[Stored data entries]
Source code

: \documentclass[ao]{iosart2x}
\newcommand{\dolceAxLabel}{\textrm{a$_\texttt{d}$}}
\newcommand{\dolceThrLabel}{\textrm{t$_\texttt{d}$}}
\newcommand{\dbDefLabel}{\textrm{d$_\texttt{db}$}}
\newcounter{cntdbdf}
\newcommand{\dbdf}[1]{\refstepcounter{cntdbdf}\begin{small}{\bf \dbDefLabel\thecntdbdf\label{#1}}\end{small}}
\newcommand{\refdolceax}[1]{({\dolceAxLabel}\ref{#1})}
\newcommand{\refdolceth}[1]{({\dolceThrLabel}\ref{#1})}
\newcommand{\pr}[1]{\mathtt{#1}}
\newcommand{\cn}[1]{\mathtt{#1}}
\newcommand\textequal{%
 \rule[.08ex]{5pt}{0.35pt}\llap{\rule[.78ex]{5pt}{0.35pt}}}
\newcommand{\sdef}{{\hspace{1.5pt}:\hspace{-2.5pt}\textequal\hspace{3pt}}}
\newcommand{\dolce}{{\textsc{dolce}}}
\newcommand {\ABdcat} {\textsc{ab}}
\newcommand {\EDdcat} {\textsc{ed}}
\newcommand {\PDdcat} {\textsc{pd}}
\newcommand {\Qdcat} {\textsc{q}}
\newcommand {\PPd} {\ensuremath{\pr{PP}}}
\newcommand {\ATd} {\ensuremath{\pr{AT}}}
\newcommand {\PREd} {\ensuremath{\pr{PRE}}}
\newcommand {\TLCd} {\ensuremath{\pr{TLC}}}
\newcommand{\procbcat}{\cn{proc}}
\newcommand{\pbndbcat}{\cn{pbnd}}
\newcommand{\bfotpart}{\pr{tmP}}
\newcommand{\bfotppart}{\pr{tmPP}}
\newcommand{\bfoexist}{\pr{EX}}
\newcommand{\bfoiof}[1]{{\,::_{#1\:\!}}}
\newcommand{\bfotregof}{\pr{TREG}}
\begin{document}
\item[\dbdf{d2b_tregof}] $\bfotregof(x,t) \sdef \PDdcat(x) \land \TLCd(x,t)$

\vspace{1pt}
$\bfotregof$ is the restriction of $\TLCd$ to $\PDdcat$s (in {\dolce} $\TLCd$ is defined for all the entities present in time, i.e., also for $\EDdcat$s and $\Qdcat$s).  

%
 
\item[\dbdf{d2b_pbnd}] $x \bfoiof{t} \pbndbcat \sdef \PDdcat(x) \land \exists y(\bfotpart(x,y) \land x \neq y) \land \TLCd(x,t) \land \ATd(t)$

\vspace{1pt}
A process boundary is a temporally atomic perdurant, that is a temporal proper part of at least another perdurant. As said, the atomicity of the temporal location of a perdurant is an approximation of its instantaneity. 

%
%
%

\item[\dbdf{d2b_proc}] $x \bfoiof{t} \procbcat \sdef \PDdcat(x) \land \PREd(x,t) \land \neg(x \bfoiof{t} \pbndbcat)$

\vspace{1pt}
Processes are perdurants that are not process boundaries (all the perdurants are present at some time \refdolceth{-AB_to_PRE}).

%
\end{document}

What to do. Every line that contains the string "item" should be returned from the data.

Exercise response.
\item[\dbdf{d2b_tregof}] $\bfotregof(x,t) \sdef \PDdcat(x) \land \TLCd(x,t)$
\item[\dbdf{d2b_pbnd}] $x \bfoiof{t} \pbndbcat \sdef \PDdcat(x) \land \exists y(\bfotpart(x,y) \land x \neq y) \land \TLCd(x,t) \land \ATd(t)$
\item[\dbdf{d2b_proc}] $x \bfoiof{t} \procbcat \sdef \PDdcat(x) \land \PREd(x,t) \land \neg(x \bfoiof{t} \pbndbcat)$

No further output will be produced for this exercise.